Seneca is the deepest of the Finger Lakes, the longest by a hair (Cayuga’s longer if you measure differently, but who cares), and by some distance the most serious for cool-climate wine in the eastern half of the United States. There are around fifty working wineries between Watkins Glen and Geneva. The lake itself does the work: it’s so deep it never freezes, it acts like a slow-release radiator through October and a slow-release ice cube through May, and it lets vinifera grapes survive winters that would kill them anywhere else this far inland.

I’ve been doing this trip a few times a year since I lived in Ithaca in my twenties, and the route below is the one I send friends. I link tour operators where they’re worth booking, I name the wineries I’d actually pull off the road for, and I tell you which ones to skip even when their parking lot is full. If you want the broader regional context, the Finger Lakes Wine Tours pillar guide is the place to start. Otherwise, read on.
Quick orientation: the lake, the two sides, and the bases

Seneca Lake runs roughly north-south. Watkins Glen is at the south end. Geneva is at the north end. Between them, Route 14 hugs the west shore and Route 414 hugs the east shore. They meet at the bottom in Watkins Glen and at the top in Geneva. That’s it. That’s the geography you need.
The Seneca Lake Wine Trail (the formal industry association) lists more than thirty member wineries. They’re spread along both sides, fairly evenly, but not identically.
- The west side (Route 14): runs north from Watkins Glen up through Dundee and Penn Yan, ending at Geneva.
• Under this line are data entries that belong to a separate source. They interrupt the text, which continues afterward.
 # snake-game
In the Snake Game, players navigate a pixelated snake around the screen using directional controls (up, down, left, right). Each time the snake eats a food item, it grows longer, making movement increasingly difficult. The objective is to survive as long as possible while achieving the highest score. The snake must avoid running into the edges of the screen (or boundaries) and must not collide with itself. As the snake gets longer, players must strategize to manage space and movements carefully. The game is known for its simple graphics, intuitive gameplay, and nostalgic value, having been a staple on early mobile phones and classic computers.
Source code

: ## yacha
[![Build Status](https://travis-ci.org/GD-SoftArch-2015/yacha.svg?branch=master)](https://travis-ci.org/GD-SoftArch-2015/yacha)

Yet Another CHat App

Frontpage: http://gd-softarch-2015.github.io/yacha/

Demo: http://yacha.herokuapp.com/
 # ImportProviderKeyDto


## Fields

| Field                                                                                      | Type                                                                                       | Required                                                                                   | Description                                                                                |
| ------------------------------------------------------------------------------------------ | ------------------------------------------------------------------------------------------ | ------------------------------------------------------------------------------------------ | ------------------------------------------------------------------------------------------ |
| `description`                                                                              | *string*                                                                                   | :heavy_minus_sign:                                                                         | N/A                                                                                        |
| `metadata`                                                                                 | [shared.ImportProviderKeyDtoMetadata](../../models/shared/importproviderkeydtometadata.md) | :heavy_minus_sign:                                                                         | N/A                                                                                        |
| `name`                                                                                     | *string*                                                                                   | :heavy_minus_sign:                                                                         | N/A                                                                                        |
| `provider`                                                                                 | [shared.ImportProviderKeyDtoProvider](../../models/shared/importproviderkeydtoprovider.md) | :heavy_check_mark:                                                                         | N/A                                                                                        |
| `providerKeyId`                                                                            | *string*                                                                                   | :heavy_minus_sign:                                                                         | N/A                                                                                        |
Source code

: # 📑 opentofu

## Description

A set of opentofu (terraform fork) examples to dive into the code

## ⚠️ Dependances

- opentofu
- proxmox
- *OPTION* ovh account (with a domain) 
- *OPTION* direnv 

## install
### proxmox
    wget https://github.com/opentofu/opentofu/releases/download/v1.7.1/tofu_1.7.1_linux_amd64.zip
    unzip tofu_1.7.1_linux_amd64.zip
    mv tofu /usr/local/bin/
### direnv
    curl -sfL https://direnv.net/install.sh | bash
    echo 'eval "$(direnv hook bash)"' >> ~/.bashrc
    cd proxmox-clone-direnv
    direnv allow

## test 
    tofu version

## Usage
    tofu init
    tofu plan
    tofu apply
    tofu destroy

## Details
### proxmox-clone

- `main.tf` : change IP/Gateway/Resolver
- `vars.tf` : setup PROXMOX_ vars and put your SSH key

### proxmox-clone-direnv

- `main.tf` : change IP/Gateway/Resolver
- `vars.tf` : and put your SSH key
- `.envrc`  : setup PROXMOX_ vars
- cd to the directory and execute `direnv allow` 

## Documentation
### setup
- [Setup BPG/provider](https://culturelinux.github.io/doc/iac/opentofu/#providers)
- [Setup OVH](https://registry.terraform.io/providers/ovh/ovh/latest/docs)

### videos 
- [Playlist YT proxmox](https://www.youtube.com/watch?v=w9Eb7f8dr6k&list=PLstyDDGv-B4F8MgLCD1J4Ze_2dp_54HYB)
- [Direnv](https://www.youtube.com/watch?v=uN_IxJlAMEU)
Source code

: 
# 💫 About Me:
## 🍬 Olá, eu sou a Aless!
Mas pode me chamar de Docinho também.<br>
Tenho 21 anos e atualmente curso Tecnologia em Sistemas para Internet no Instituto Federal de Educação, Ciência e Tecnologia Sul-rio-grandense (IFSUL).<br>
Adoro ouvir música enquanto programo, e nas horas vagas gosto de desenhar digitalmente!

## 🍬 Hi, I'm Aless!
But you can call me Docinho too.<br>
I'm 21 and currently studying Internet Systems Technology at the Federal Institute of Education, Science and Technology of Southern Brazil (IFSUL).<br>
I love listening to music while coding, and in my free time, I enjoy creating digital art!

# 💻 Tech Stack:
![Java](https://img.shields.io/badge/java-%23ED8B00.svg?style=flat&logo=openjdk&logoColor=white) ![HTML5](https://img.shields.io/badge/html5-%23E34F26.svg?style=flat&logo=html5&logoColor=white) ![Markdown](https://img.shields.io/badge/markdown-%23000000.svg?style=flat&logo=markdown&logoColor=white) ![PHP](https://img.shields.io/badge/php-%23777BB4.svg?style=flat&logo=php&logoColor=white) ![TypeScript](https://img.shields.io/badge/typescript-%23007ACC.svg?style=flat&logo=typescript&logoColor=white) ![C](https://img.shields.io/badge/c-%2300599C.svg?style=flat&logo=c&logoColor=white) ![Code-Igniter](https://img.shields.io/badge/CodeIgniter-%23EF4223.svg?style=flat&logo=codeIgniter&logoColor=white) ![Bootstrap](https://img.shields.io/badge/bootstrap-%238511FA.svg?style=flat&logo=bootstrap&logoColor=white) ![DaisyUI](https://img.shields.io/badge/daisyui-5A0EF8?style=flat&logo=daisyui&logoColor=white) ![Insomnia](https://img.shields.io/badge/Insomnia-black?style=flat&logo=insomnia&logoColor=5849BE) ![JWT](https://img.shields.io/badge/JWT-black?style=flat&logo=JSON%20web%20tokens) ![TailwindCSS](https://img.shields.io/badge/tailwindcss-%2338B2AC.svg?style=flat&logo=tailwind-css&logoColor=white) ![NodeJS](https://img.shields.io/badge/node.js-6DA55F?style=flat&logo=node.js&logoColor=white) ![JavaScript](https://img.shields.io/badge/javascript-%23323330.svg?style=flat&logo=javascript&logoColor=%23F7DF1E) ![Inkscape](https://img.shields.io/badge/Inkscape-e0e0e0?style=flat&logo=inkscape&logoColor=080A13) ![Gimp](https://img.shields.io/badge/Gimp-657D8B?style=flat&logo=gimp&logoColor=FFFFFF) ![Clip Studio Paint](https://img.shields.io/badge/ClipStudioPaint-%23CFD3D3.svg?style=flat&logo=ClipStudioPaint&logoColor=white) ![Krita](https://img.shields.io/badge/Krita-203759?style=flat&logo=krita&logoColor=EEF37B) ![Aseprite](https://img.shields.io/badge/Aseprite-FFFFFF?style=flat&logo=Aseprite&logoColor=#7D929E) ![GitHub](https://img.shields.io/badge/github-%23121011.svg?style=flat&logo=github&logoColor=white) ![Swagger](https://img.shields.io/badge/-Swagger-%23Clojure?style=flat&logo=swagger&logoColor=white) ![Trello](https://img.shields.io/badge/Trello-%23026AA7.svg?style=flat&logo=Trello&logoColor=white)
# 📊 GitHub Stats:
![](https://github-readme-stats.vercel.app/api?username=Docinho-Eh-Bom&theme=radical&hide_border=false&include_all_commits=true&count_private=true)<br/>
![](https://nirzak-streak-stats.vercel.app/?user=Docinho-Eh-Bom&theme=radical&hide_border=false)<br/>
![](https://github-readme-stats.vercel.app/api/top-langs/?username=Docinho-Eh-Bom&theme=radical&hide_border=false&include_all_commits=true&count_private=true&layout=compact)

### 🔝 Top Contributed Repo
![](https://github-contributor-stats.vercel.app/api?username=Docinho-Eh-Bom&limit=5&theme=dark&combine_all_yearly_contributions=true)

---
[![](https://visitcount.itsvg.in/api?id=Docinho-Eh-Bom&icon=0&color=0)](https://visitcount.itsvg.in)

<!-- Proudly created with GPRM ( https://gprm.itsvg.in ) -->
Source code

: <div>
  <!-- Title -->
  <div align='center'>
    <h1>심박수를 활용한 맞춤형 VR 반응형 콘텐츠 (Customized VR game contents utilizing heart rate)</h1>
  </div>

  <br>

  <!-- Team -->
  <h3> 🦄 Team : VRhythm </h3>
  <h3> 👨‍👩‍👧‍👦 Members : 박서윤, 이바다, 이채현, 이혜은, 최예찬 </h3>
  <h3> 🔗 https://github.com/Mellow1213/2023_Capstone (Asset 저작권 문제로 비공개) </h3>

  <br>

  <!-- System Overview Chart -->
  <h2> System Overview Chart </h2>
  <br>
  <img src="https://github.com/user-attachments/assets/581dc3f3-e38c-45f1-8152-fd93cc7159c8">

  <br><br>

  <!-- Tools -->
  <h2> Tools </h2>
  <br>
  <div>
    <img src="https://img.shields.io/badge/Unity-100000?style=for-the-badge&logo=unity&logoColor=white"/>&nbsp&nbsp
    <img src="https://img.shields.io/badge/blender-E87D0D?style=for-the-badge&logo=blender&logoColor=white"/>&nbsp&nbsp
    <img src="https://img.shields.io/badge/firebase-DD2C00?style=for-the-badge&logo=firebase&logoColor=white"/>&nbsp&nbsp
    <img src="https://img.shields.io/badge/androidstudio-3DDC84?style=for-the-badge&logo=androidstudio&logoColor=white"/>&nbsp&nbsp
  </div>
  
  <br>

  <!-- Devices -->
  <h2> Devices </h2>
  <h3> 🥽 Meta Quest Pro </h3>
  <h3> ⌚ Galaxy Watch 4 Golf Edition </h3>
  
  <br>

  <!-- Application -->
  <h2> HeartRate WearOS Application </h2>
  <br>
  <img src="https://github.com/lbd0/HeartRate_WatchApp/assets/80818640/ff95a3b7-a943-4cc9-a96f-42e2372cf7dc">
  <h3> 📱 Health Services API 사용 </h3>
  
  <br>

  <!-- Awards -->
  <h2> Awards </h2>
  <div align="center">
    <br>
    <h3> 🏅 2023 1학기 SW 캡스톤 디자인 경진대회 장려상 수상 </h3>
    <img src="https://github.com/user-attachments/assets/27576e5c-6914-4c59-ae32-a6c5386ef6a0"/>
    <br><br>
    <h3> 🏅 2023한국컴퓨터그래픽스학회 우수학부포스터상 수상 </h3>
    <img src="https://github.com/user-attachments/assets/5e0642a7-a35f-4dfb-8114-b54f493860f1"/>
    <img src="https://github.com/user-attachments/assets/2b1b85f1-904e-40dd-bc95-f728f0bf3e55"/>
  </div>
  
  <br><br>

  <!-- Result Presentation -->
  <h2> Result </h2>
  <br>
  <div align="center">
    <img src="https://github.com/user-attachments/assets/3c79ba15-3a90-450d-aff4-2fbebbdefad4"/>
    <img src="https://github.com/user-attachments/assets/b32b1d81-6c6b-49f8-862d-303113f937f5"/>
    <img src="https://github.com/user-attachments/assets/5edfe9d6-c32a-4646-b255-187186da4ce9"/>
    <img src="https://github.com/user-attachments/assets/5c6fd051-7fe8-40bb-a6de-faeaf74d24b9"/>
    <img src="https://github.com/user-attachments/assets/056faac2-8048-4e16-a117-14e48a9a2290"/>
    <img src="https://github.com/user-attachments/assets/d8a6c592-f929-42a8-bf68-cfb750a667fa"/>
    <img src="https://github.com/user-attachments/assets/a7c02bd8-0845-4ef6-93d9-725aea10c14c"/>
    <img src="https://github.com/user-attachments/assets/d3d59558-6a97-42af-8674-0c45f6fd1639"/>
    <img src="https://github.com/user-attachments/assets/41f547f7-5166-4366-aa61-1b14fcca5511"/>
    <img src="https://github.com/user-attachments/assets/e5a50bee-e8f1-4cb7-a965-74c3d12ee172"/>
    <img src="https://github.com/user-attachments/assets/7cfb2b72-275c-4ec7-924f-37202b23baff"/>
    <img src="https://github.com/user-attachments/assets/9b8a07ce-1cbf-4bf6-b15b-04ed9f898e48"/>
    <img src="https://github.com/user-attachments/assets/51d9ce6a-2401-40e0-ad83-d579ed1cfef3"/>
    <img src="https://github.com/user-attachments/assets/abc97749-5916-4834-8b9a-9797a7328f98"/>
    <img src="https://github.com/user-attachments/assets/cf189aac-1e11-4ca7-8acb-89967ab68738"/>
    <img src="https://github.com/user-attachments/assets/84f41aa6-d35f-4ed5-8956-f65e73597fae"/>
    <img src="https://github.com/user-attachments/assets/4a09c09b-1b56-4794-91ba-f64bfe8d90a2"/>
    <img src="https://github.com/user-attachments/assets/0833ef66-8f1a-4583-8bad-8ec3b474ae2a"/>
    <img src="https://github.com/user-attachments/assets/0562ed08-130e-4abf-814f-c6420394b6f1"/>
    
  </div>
Wiemer, Anthony Road, Fox Run, Glenora, Fulkerson, Lakewood, Red Tail Ridge. Riesling-heavy, the side that put Seneca on the wine map.
- The east side (Route 414): runs north out of Watkins Glen through Hector, Burdett and Lodi. Forge, Boundary Breaks, Standing Stone, Lamoreaux Landing, Atwater, Wagner, Damiani, Hector Wine Co, Red Newt. More road space between stops, the better lake views (you sit higher above the water), and Hector Falls. The only roadside waterfall in the country I would pull over for if I were not even drinking wine.
Watkins Glen is the better base for a first trip. It’s small, it’s at the south end, both shore routes start there, and you can walk to Seneca Harbor and the gorge of Watkins Glen State Park before or after a wine day. Geneva is a slightly nicer town if you’ve been before and want to be based in something with more restaurants and a college-town feel (Hobart and William Smith Colleges sit on the lake there). But Geneva commits you to driving south to find most of the wineries, which adds about thirty minutes either way.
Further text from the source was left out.